(Records contained in a dataset)
»»
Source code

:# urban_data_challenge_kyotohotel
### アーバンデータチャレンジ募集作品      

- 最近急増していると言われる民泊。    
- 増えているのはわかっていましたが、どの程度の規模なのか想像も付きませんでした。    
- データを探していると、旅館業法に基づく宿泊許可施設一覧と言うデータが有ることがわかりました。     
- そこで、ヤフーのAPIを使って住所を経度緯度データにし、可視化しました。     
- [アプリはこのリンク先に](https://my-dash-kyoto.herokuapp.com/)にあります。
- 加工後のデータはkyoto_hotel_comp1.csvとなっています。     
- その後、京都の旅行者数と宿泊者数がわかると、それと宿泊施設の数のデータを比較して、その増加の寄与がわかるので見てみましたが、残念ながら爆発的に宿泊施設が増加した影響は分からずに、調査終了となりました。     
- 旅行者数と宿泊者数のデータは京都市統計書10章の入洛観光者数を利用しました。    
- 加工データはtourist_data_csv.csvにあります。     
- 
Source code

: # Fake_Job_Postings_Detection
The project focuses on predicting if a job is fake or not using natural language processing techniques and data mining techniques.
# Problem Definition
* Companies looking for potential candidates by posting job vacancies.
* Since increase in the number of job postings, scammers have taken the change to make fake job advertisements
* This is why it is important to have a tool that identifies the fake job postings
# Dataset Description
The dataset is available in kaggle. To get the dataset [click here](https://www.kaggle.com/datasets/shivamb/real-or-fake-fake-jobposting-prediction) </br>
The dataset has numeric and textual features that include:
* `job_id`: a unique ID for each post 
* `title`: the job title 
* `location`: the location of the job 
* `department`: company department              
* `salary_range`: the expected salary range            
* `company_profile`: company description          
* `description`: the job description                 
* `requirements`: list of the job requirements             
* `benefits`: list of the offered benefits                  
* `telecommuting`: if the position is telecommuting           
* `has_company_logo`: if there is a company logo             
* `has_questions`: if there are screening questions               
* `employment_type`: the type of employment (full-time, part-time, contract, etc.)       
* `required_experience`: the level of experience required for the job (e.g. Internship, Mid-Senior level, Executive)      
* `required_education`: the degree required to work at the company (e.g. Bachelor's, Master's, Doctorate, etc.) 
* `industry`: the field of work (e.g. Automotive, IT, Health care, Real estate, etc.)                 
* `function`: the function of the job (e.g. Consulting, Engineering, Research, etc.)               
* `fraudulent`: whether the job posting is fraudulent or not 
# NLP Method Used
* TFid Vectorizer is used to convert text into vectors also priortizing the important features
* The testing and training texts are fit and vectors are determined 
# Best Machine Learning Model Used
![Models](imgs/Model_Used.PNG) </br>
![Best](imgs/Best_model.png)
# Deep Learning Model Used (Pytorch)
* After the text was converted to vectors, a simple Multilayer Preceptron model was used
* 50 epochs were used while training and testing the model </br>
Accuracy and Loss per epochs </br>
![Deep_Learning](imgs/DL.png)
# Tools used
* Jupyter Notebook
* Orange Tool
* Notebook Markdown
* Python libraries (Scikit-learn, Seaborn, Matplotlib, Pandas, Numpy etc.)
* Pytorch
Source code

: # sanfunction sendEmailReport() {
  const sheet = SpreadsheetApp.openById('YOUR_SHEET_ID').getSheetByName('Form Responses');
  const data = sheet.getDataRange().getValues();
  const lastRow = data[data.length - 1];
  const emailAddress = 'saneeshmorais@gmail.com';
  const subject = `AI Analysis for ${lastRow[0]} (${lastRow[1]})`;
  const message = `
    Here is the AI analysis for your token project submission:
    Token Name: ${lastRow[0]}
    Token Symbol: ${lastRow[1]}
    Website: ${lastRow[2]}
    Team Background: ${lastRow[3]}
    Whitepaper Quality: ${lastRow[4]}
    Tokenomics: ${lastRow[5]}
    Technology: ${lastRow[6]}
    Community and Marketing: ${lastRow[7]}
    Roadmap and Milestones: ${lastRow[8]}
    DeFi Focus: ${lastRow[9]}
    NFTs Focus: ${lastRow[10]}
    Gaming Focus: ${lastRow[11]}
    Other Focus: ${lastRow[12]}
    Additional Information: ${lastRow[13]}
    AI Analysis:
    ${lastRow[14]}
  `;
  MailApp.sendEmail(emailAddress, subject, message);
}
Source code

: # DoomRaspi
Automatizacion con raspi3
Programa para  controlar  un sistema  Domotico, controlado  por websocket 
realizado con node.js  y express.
««
- **Your objective**:
Each entry above needs to be retyped exactly.

- **Exercise answer**:
Source code

:# urban_data_challenge_kyotohotel
### アーバンデータチャレンジ募集作品      

- 最近急増していると言われる民泊。    
- 増えているのはわかっていましたが、どの程度の規模なのか想像も付きませんでした。    
- データを探していると、旅館業法に基づく宿泊許可施設一覧と言うデータが有ることがわかりました。     
- そこで、ヤフーのAPIを使って住所を経度緯度データにし、可視化しました。     
- [アプリはこのリンク先に](https://my-dash-kyoto.herokuapp.com/)にあります。
- 加工後のデータはkyoto_hotel_comp1.csvとなっています。     
- その後、京都の旅行者数と宿泊者数がわかると、それと宿泊施設の数のデータを比較して、その増加の寄与がわかるので見てみましたが、残念ながら爆発的に宿泊施設が増加した影響は分からずに、調査終了となりました。     
- 旅行者数と宿泊者数のデータは京都市統計書10章の入洛観光者数を利用しました。    
- 加工データはtourist_data_csv.csvにあります。     
- 
Source code

: # Fake_Job_Postings_Detection
The project focuses on predicting if a job is fake or not using natural language processing techniques and data mining techniques.
# Problem Definition
* Companies looking for potential candidates by posting job vacancies.
* Since increase in the number of job postings, scammers have taken the change to make fake job advertisements
* This is why it is important to have a tool that identifies the fake job postings
# Dataset Description
The dataset is available in kaggle. To get the dataset [click here](https://www.kaggle.com/datasets/shivamb/real-or-fake-fake-jobposting-prediction) </br>
The dataset has numeric and textual features that include:
* `job_id`: a unique ID for each post 
* `title`: the job title 
* `location`: the location of the job 
* `department`: company department              
* `salary_range`: the expected salary range            
* `company_profile`: company description          
* `description`: the job description                 
* `requirements`: list of the job requirements             
* `benefits`: list of the offered benefits                  
* `telecommuting`: if the position is telecommuting           
* `has_company_logo`: if there is a company logo             
* `has_questions`: if there are screening questions               
* `employment_type`: the type of employment (full-time, part-time, contract, etc.)       
* `required_experience`: the level of experience required for the job (e.g. Internship, Mid-Senior level, Executive)      
* `required_education`: the degree required to work at the company (e.g. Bachelor's, Master's, Doctorate, etc.) 
* `industry`: the field of work (e.g. Automotive, IT, Health care, Real estate, etc.)                 
* `function`: the function of the job (e.g. Consulting, Engineering, Research, etc.)               
* `fraudulent`: whether the job posting is fraudulent or not 
# NLP Method Used
* TFid Vectorizer is used to convert text into vectors also priortizing the important features
* The testing and training texts are fit and vectors are determined 
# Best Machine Learning Model Used
![Models](imgs/Model_Used.PNG) </br>
![Best](imgs/Best_model.png)
# Deep Learning Model Used (Pytorch)
* After the text was converted to vectors, a simple Multilayer Preceptron model was used
* 50 epochs were used while training and testing the model </br>
Accuracy and Loss per epochs </br>
![Deep_Learning](imgs/DL.png)
# Tools used
* Jupyter Notebook
* Orange Tool
* Notebook Markdown
* Python libraries (Scikit-learn, Seaborn, Matplotlib, Pandas, Numpy etc.)
* Pytorch
Source code

: # sanfunction sendEmailReport() {
  const sheet = SpreadsheetApp.openById('YOUR_SHEET_ID').getSheetByName('Form Responses');
  const data = sheet.getDataRange().getValues();
  const lastRow = data[data.length - 1];
  const emailAddress = 'saneeshmorais@gmail.com';
  const subject = `AI Analysis for ${lastRow[0]} (${lastRow[1]})`;
  const message = `
    Here is the AI analysis for your token project submission:
    Token Name: ${lastRow[0]}
    Token Symbol: ${lastRow[1]}
    Website: ${lastRow[2]}
    Team Background: ${lastRow[3]}
    Whitepaper Quality: ${lastRow[4]}
    Tokenomics: ${lastRow[5]}
    Technology: ${lastRow[6]}
    Community and Marketing: ${lastRow[7]}
    Roadmap and Milestones: ${lastRow[8]}
    DeFi Focus: ${lastRow[9]}
    NFTs Focus: ${lastRow[10]}
    Gaming Focus: ${lastRow[11]}
    Other Focus: ${lastRow[12]}
    Additional Information: ${lastRow[13]}
    AI Analysis:
    ${lastRow[14]}
  `;
  MailApp.sendEmail(emailAddress, subject, message);
}
Source code

: # DoomRaspi
Automatizacion con raspi3
Programa para  controlar  un sistema  Domotico, controlado  por websocket 
realizado con node.js  y express.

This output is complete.